KAYLEE LINDENMUTH / SHENANDOAH SENTINEL FILE

SHENANDOAH – After several decades of work, the canonization process for a Shenandoah native has stopped.

Father Walter Ciszek had been under consideration for canonization for decades. In 2012, the Vatican gave formal approval for the canonization process to begin after well over a decade of work at the Diocesean level.

That included gathering testimony of 45 witnesses, Ciszek’s published and unpublished works, and over 4,000 documents from Jesuit archives, Russian archives, and more. It wasn’t enough.

In a letter shared with the Walter Ciszek Prayer League, Monsignor Ronald Bocian of Shenandoah’s Divine Mercy Parish said “the formal canonization process has been stopped.”

“The Diocese has been informed that the documentation relating to his Cause does not support advancing his Cause for Beatification or Sainthood,” Bocian wrote. “The development comes after years of careful study and discernment at the level of the Holy See, which bears the responsibility of evaluating each Cause with thoroughness, integrity, and fidelity to the Church’s norms.”

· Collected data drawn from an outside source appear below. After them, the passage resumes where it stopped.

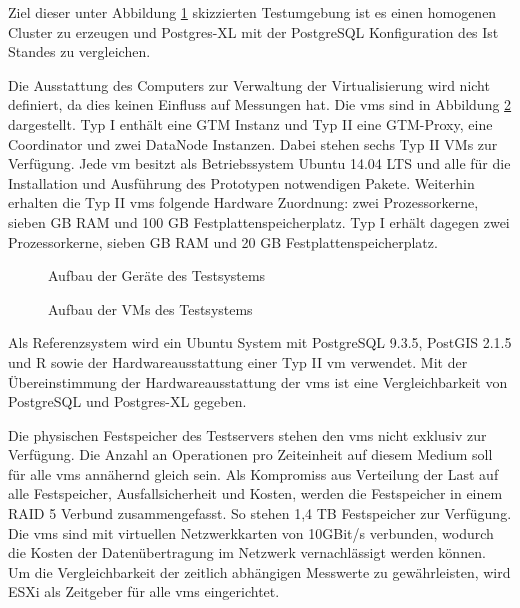 Ziel dieser unter Abbildung \ref{fig:physAufb} skizzierten Testumgebung ist es einen homogenen Cluster zu erzeugen und Postgres-XL mit der PostgreSQL Konfiguration des Ist Standes zu vergleichen.

Die Ausstattung des Computers zur Verwaltung der Virtualisierung wird nicht definiert, da dies keinen Einfluss auf Messungen hat.
Die \Gls{vm}s sind in Abbildung \ref{fig:VMAufb} dargestellt.
Typ I enthält eine GTM Instanz und Typ II eine GTM-Proxy, eine Coordinator und zwei DataNode Instanzen.
Dabei stehen sechs Typ II VMs zur Verfügung.
Jede \Gls{vm} besitzt als Betriebssystem Ubuntu 14.04 LTS und alle für die Installation und Ausführung des Prototypen notwendigen Pakete.
Weiterhin erhalten die Typ II \Gls{vm}s folgende Hardware Zuordnung:
zwei Prozessorkerne, sieben GB RAM und 100 GB Festplattenspeicherplatz.
Typ I erhält dagegen zwei Prozessorkerne, sieben GB RAM und 20 GB Festplattenspeicherplatz.
\begin{figure}[h!]
\centering

\caption[Aufbau der Geräte des Testsystems]{Aufbau der Geräte des Testsystems}
\label{fig:physAufb}
\end{figure}
\begin{figure}[h!]
\centering

\caption[Aufbau der VMs des Testsystems]{Aufbau der VMs des Testsystems}
\label{fig:VMAufb}
\end{figure}

Als Referenzsystem wird ein Ubuntu System mit PostgreSQL 9.3.5, PostGIS 2.1.5 und R sowie der Hardwareausstattung einer Typ II \Gls{vm} verwendet.
Mit der Übereinstimmung der Hardwareausstattung der \Gls{vm}s ist eine Vergleichbarkeit von PostgreSQL und Postgres-XL gegeben.

Die physischen Festspeicher des Testservers stehen den \Gls{vm}s nicht exklusiv zur Verfügung.
Die Anzahl an Operationen pro Zeiteinheit auf diesem Medium soll für alle \Gls{vm}s annähernd gleich sein.
Als Kompromiss aus Verteilung der Last auf alle Festspeicher, Ausfallsicherheit und Kosten, werden die Festspeicher in einem RAID 5 Verbund zusammengefasst.
So stehen 1,4 TB Festspeicher zur Verfügung.
Die \Gls{vm}s sind mit virtuellen Netzwerkkarten von 10GBit/s verbunden, wodurch die Kosten der Datenübertragung im Netzwerk vernachlässigt werden können.
Um die Vergleichbarkeit der zeitlich abhängigen Messwerte zu gewährleisten, wird ESXi als Zeitgeber für alle \Gls{vm}s eingerichtet.

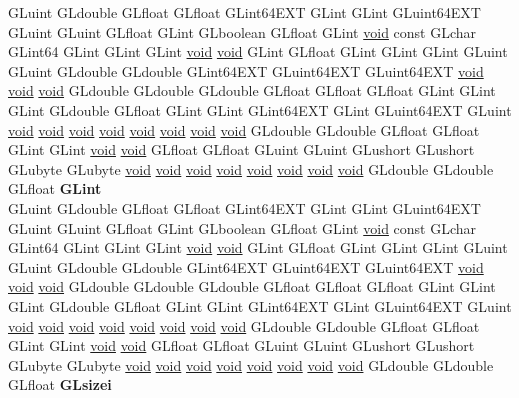 \begin{DoxyCompactItemize}
\begin{tabbing}
\>GLuint GLdouble GLfloat GLfloat GLint64EXT GLint GLint GLuint64EXT GLuint GLuint GLfloat GLint GLboolean GLfloat GLint \hyperlink{interfacevoid}{void} const GLchar GLint64 GLint GLint GLint \hyperlink{interfacevoid}{void} \hyperlink{interfacevoid}{void} GLint GLfloat GLint GLint GLint GLuint GLuint GLdouble GLdouble GLint64EXT GLuint64EXT GLuint64EXT \hyperlink{interfacevoid}{void} \hyperlink{interfacevoid}{void} \hyperlink{interfacevoid}{void} GLdouble GLdouble GLdouble GLfloat GLfloat GLfloat GLint GLint GLint GLdouble GLfloat GLint GLint GLint64EXT GLint GLuint64EXT GLuint \hyperlink{interfacevoid}{void} \hyperlink{interfacevoid}{void} \hyperlink{interfacevoid}{void} \hyperlink{interfacevoid}{void} \hyperlink{interfacevoid}{void} \hyperlink{interfacevoid}{void} \hyperlink{interfacevoid}{void} \hyperlink{interfacevoid}{void} GLdouble GLdouble GLfloat GLfloat GLint GLint \hyperlink{interfacevoid}{void} \hyperlink{interfacevoid}{void} GLfloat GLfloat GLuint GLuint GLushort GLushort GLubyte GLubyte \hyperlink{interfacevoid}{void} \hyperlink{interfacevoid}{void} \hyperlink{interfacevoid}{void} \hyperlink{interfacevoid}{void} \hyperlink{interfacevoid}{void} \hyperlink{interfacevoid}{void} \hyperlink{interfacevoid}{void} \hyperlink{interfacevoid}{void} GLdouble GLdouble GLfloat {\bfseries GLint}\\
\>GLuint GLdouble GLfloat GLfloat GLint64EXT GLint GLint GLuint64EXT GLuint GLuint GLfloat GLint GLboolean GLfloat GLint \hyperlink{interfacevoid}{void} const GLchar GLint64 GLint GLint GLint \hyperlink{interfacevoid}{void} \hyperlink{interfacevoid}{void} GLint GLfloat GLint GLint GLint GLuint GLuint GLdouble GLdouble GLint64EXT GLuint64EXT GLuint64EXT \hyperlink{interfacevoid}{void} \hyperlink{interfacevoid}{void} \hyperlink{interfacevoid}{void} GLdouble GLdouble GLdouble GLfloat GLfloat GLfloat GLint GLint GLint GLdouble GLfloat GLint GLint GLint64EXT GLint GLuint64EXT GLuint \hyperlink{interfacevoid}{void} \hyperlink{interfacevoid}{void} \hyperlink{interfacevoid}{void} \hyperlink{interfacevoid}{void} \hyperlink{interfacevoid}{void} \hyperlink{interfacevoid}{void} \hyperlink{interfacevoid}{void} \hyperlink{interfacevoid}{void} GLdouble GLdouble GLfloat GLfloat GLint GLint \hyperlink{interfacevoid}{void} \hyperlink{interfacevoid}{void} GLfloat GLfloat GLuint GLuint GLushort GLushort GLubyte GLubyte \hyperlink{interfacevoid}{void} \hyperlink{interfacevoid}{void} \hyperlink{interfacevoid}{void} \hyperlink{interfacevoid}{void} \hyperlink{interfacevoid}{void} \hyperlink{interfacevoid}{void} \hyperlink{interfacevoid}{void} \hyperlink{interfacevoid}{void} GLdouble GLdouble GLfloat {\bfseries GLsizei}\\

\end{tabbing}
\end{DoxyCompactItemize}
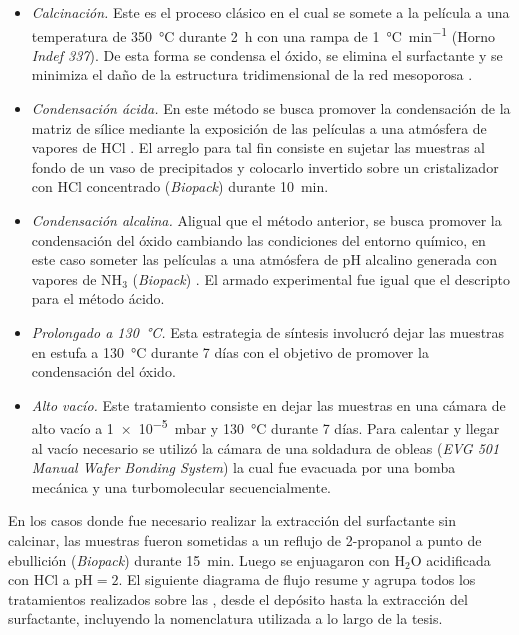 				\begin{itemize}

				\item \textit{Calcinación.} Este es el proceso clásico en el cual se somete a la película a una temperatura de \SI{350}{\celsius} durante \SI{2}{\hour} con una rampa de \SI{1}{\celsius.\minute^{-1}} (Horno \textit{Indef 337}). De esta forma se condensa el óxido, se elimina el surfactante y se minimiza el daño de la estructura tridimensional de la red mesoporosa \cite{Crepaldi2003}.

				\item \textit{Condensación ácida.} En este método se busca promover la condensación de la matriz de sílice mediante la exposición de las películas a una atmósfera de vapores de HCl \cite{Doshi2000a}. El arreglo para tal fin consiste en sujetar las muestras al fondo de un vaso de precipitados y colocarlo invertido sobre un cristalizador con HCl concentrado (\textit{Biopack}) durante \SI{10}{\minute}. 

				\item \textit{Condensación alcalina.} Al\space igual que el método anterior, se busca promover la condensación del óxido cambiando las condiciones del entorno químico, en este caso someter las películas a una atmósfera de pH alcalino generada con vapores de NH$_3$ (\textit{Biopack}) \cite{Soler-Illia2012,Soler-Illia2011}. El armado experimental fue igual que el descripto para el método ácido.

				\item \textit{Prolongado a \SI{130}{\celsius}.} Esta estrategia de síntesis involucró dejar las muestras en estufa a \SI{130}{\celsius} durante 7 días con el objetivo de promover la condensación del óxido.

				\item \textit{Alto vacío.} Este tratamiento consiste en dejar las muestras en una cámara de alto vacío a \SI{1e-5}{\milli\bar} y \SI{130}{\celsius} durante 7 días. Para calentar y llegar al vacío necesario se utilizó la cámara de una soldadura de obleas (\textit{EVG 501 Manual Wafer Bonding System}) la cual fue evacuada por una bomba mecánica y una turbomolecular secuencialmente.

				\end{itemize}
					
		En los casos donde fue necesario realizar la extracción del surfactante sin calcinar, las muestras fueron sometidas a un reflujo de 2-propanol a punto de ebullición (\textit{Biopack}) durante \SI{15}{\minute}. Luego se enjuagaron con H$_2$O acidificada con HCl a $\text{pH}=2$. El siguiente diagrama de flujo resume y agrupa todos los tratamientos realizados sobre las \pdm, desde el depósito hasta la extracción del surfactante, incluyendo la nomenclatura utilizada a lo largo de la tesis.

“While this news may understandably bring disappointment to many who have been inspired by Father Ciszek’s example of heroic faith and have prayed for his Cause, it does not diminish the enduring spiritual value of his life, witness, and legacy,” he continued.

Born in Shenandoah in 1904, Ciszek, a Jesuit, volunteered in Poland in the 1930’s as a young priest until the outbreak of World War II when he fled into the Soviet Union where he was captured and imprisoned, accused of being a spy.

He was released as part of a prisoner swap in the 1960’s negotiated by President John F. Kennedy.

Bocian says the Father Walter Ciszek Prayer League will become the Father Walter Ciszek Society “and remain committed to honoring his memory, sharing his message, and encouraging devotion to the profound spiritual insights he left to the church.”